▶ **Problem details**: Write out exactly the lines from the one containing "80. What is" through the last line of the records below, including both.

Excerpts from a dataset:
######

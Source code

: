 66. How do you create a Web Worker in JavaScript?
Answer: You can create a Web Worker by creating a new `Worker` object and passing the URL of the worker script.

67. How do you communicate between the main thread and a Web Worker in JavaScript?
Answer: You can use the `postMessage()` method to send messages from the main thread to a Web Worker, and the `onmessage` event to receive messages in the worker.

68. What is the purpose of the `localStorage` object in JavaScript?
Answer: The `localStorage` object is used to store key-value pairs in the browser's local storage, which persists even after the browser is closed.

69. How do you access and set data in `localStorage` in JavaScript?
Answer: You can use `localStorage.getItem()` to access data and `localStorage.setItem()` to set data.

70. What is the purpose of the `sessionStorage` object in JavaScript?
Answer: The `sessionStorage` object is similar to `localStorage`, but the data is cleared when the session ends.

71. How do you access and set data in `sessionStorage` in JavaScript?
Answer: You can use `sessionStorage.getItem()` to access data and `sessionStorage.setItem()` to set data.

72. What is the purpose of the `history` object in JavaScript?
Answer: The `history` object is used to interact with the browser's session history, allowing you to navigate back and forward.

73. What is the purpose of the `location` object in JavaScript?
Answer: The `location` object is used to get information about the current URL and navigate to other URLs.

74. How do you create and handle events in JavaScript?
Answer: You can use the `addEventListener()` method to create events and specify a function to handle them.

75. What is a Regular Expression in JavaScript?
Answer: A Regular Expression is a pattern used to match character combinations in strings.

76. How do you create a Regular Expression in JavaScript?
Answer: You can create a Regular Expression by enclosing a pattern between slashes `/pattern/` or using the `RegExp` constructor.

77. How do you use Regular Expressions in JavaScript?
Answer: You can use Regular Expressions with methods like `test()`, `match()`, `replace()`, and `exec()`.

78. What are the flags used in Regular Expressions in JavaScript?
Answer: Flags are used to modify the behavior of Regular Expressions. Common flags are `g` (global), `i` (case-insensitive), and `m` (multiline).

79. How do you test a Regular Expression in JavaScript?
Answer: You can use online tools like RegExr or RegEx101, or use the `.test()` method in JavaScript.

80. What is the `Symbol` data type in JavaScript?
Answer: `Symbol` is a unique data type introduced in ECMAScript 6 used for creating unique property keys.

######

▶ **Problem solution**:
80. What is the `Symbol` data type in JavaScript?
Answer: `Symbol` is a unique data type introduced in ECMAScript 6 used for creating unique property keys.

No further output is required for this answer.